Qi Xin, Lingyun Li, Zhong Huang and Zhangbo Chen*
Received: April 13, 2018; Published: April 25, 2018
Corresponding author: Zhangbo Chen, Department of Pathogen Biology and Immunology, Shenzhen University School of Medicine, Nanhai Avenue 3688, Shenzhen 518060, Guangdong, China
DOI: 10.26717/BJSTR.2018.04.000997
Interleukin 37 (IL-37) was known as IL-1F7 before Nold and his colleagues renamed it. Nold believed that IL-37 which expressed on cells including macrophages or epithelial cells plays an anti-inflammatory effect under the condition of intracellular and extracellular. IL-37 almost completely suppresses the production of pro-inflammatory cytokines, whereas the abundance of these cytokines increased with silencing of endogenous IL-37 in human cells [1]. Most studies have now focused on the function of IL-37 as an anti-inflammatory cytokine, while other related functions are still being explored. An autoimmune disease is a condition in which the immune system attacks the body [2,3]. Recent research confirmed that IL-37 is associated with many autoimmune diseases such as systemic lupus erythematosus (SLE), rheumatoid arthritis (RA), inflammatory bowel disease (IBD), and multiple sclerosis (MS) [4-7]. These studies have shown that IL-37 could inhibit pro- inflammatory cytokines such as TNF-α, IL-1α, IL-1β, IL-6, G-CSF and GM-CSF [1-3].

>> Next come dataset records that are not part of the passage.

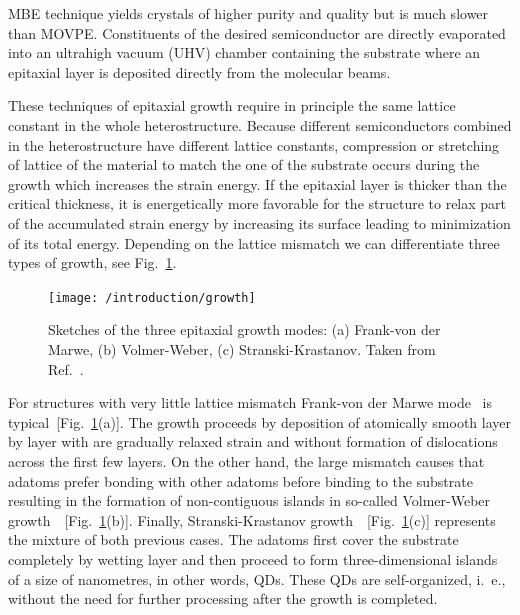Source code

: \documentclass[
a4paper, %
11pt, %
onecolumn, %
openany, %
oldfontcommands,
]{memoir}
\begin{document}
MBE technique yields crystals of higher purity and quality but is much slower than MOVPE. Constituents of the desired semiconductor are directly evaporated into an ultrahigh vacuum (UHV) chamber containing the substrate where an epitaxial layer is deposited directly from the molecular beams.

These techniques of epitaxial growth require in principle the same lattice constant in the whole heterostructure. Because different semiconductors combined in the heterostructure have different lattice constants, compression or stretching of lattice of the material to match the one of the substrate occurs during the growth which increases the strain energy. %
% 
If the epitaxial layer is thicker than the critical thickness, it is energetically more favorable for the structure to relax part of the accumulated strain energy by increasing its surface leading to minimization of its total energy.
Depending on the lattice mismatch %
we can differentiate three types of growth, see Fig.~\ref{fig:intr:growth}.
%
\begin{figure}
	\centering
	\texttt{[image: /introduction/growth]}
	\caption{Sketches of the three epitaxial growth modes: (a) Frank-von der Marwe, (b) Volmer-Weber, (c) Stranski-Krastanov. Taken from Ref.~\cite{t_bonato}.}
	\label{fig:intr:growth}
\end{figure}
%

For structures with very little lattice mismatch Frank-von der Marwe mode~\cite{Frank-Merwe} is typical~[Fig.~\ref{fig:intr:growth}(a)]. The growth proceeds by deposition of atomically smooth layer by layer with are gradually relaxed strain and without formation of dislocations across the first few layers. On the other hand, the large mismatch causes that adatoms prefer bonding with other adatoms before binding to the substrate resulting in the formation of non-contiguous islands in so-called Volmer-Weber growth~\cite{Volmer-Weber}~[Fig.~\ref{fig:intr:growth}(b)]. Finally, Stranski-Krastanov growth~\cite{Stranski1937}~[Fig.~\ref{fig:intr:growth}(c)] represents the mixture of both previous cases. The adatoms first cover the substrate completely by wetting layer and then proceed to form three-dimensional islands of a size of nanometres, in other words, QDs. These QDs are self-organized, i.~e., without the need for further processing after the growth is completed.
\end{document}
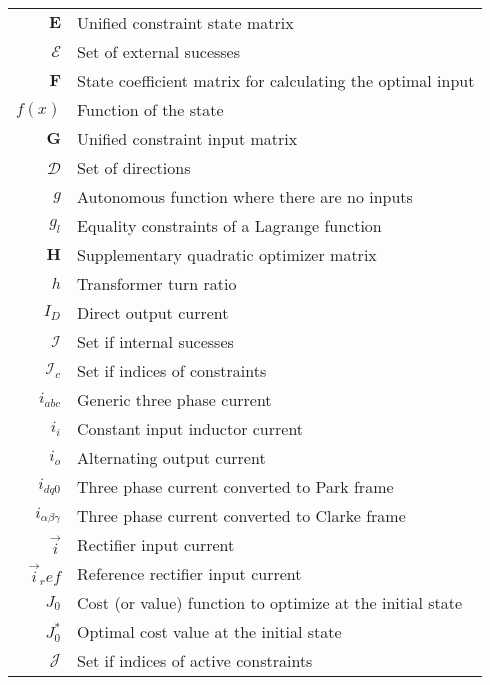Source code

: \begin{scriptsize}
\begin{tabularx}{\textwidth}{r|X}
$\textbf{E}$                & Unified constraint state matrix \\
$\mathcal{E}$               & Set of external sucesses\\

$\textbf{F}$                & State coefficient matrix for calculating the optimal input \\
$f(x)$														& Function of the state\\

$\textbf{G}$                & Unified constraint input matrix \\
$\mathcal{D}$               & Set of directions\\
$g$                         & Autonomous function where there are no inputs\\
$g_l$                       & Equality constraints of a Lagrange function\\

$\textbf{H}$                & Supplementary quadratic optimizer matrix\\
$h$                                                             & Transformer turn ratio\\

$I_D$															& Direct output current\\
$\mathcal{I}$               & Set if internal sucesses\\
$\mathcal{I}_c$               & Set if indices of constraints\\
$i_{abc}$                   & Generic three phase current\\
$i_i$															& Constant input inductor current\\
$i_o$															& Alternating output current\\
$i_{dq0}$                   & Three phase current converted to Park frame\\
$i_{\alpha\beta\gamma}$                   & Three phase current converted to Clarke frame\\
$\vec{i}$													& Rectifier input current\\
$\vec{i}_ref$											& Reference rectifier input current\\


$J_0$                           & Cost (or value) function to optimize at the initial state\\
$J^*_0$            & Optimal cost value at the initial state\\
$\mathcal{J}$               & Set if indices of active constraints\\


\end{tabularx}
\end{scriptsize}
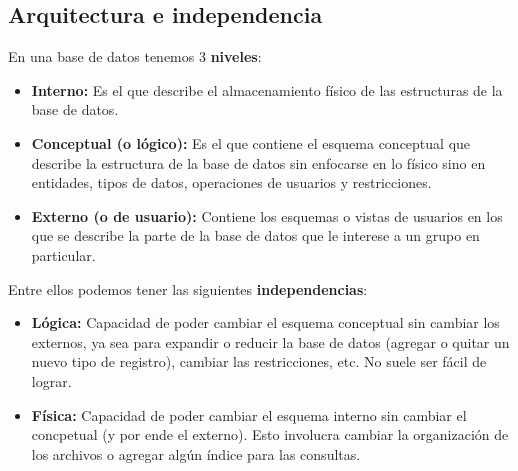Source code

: \subsection*{Arquitectura e independencia}
En una base de datos tenemos 3 \textbf{niveles}:
\begin{itemize}
    \item \textbf{Interno:} Es el que describe el almacenamiento físico de las estructuras de la base de datos.
    \item \textbf{Conceptual (o lógico):} Es el que contiene el esquema conceptual que describe la estructura de la base de datos sin enfocarse en lo físico sino en entidades, tipos de datos, operaciones de usuarios y restricciones.
    \item \textbf{Externo (o de usuario):} Contiene los esquemas o vistas de usuarios en los que se describe la parte de la base de datos que le interese a un grupo en particular.
\end{itemize}
Entre ellos podemos tener las siguientes \textbf{independencias}:
\begin{itemize}
    \item \textbf{Lógica:} Capacidad de poder cambiar el esquema conceptual sin cambiar los externos, ya sea para expandir o reducir la base de datos  (agregar o quitar un nuevo tipo de registro), cambiar las restricciones, etc. No suele ser fácil de lograr.
    \item \textbf{Física:} Capacidad de poder cambiar el esquema interno sin cambiar el concpetual (y por ende el externo). Esto involucra cambiar la organización de los archivos o agregar algún índice para las consultas.
\end{itemize}
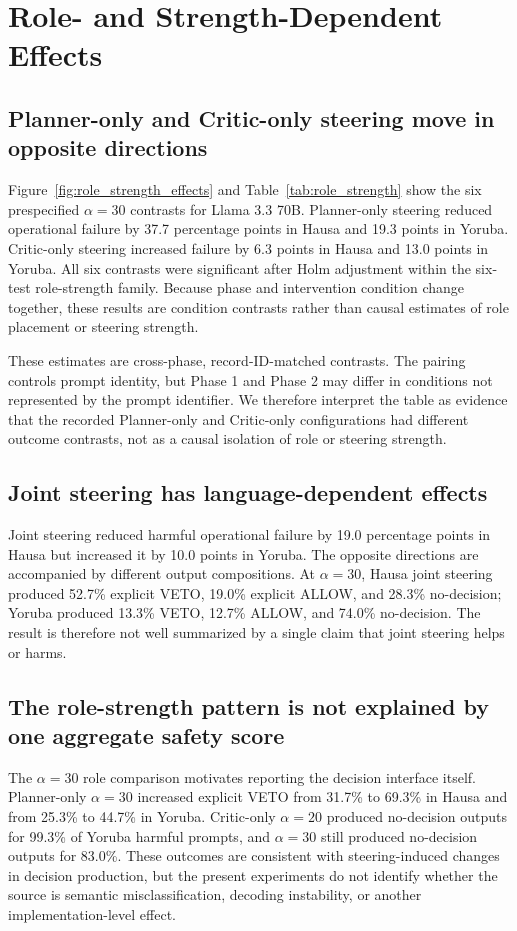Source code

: \section{Role- and Strength-Dependent Effects}
\subsection{Planner-only and Critic-only steering move in opposite directions}
Figure~\ref{fig:role_strength_effects} and Table~\ref{tab:role_strength} show the six prespecified $\alpha=30$ contrasts for Llama 3.3 70B. Planner-only steering reduced operational failure by 37.7 percentage points in Hausa and 19.3 points in Yoruba. Critic-only steering increased failure by 6.3 points in Hausa and 13.0 points in Yoruba. All six contrasts were significant after Holm adjustment within the six-test role-strength family. Because phase and intervention condition change together, these results are condition contrasts rather than causal estimates of role placement or steering strength.

These estimates are cross-phase, record-ID-matched contrasts. The pairing controls prompt identity, but Phase 1 and Phase 2 may differ in conditions not represented by the prompt identifier. We therefore interpret the table as evidence that the recorded Planner-only and Critic-only configurations had different outcome contrasts, not as a causal isolation of role or steering strength.

\subsection{Joint steering has language-dependent effects}
Joint steering reduced harmful operational failure by 19.0 percentage points in Hausa but increased it by 10.0 points in Yoruba. The opposite directions are accompanied by different output compositions. At $\alpha=30$, Hausa joint steering produced 52.7\% explicit VETO, 19.0\% explicit ALLOW, and 28.3\% no-decision; Yoruba produced 13.3\% VETO, 12.7\% ALLOW, and 74.0\% no-decision. The result is therefore not well summarized by a single claim that joint steering helps or harms.

\subsection{The role-strength pattern is not explained by one aggregate safety score}
The $\alpha=30$ role comparison motivates reporting the decision interface itself. Planner-only $\alpha=30$ increased explicit VETO from 31.7\% to 69.3\% in Hausa and from 25.3\% to 44.7\% in Yoruba. Critic-only $\alpha=20$ produced no-decision outputs for 99.3\% of Yoruba harmful prompts, and $\alpha=30$ still produced no-decision outputs for 83.0\%. These outcomes are consistent with steering-induced changes in decision production, but the present experiments do not identify whether the source is semantic misclassification, decoding instability, or another implementation-level effect.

In order to verify that IL-37 could inhibit these inflammatory factors in experimental allergic encephalomyelitis model (EAE), which is commonly used as an animal model for studying multiple sclerosis, we constructed an EAE model using IL-37 transgenic mice. We hypothesized that IL-37 could alleviate the pathological symptom by reducing inflammatory factors. We found that IL-37 can increase the expression of anti-inflammatory cytokines such as IL-10 and reduce that of pro-inflammatory factors including GM- CSF, IL-6, TNF-α. However, the clinical symptoms of IL-37 transgenic mice in EAE were more serious. This experiment has been repeated for many times. Nowadays more and more evidences have shown some cytokines play a dual role in pro- and anti-inflammatory activities. For example, granulocyte macrophage colony stimulating factor (GM-CSF) was now considered to be a pro- and antiinflammatory activities with the functional outcome dependent on the dose and the presence of other relevant cytokines in the context of an immune response [8].
We supposed that IL-37 may be able to achieve its antiInflammatory and a regulatory cytokine role by reducing some special dual role pro-inflammatory cytokines. More precise results need to be proved in more experiments.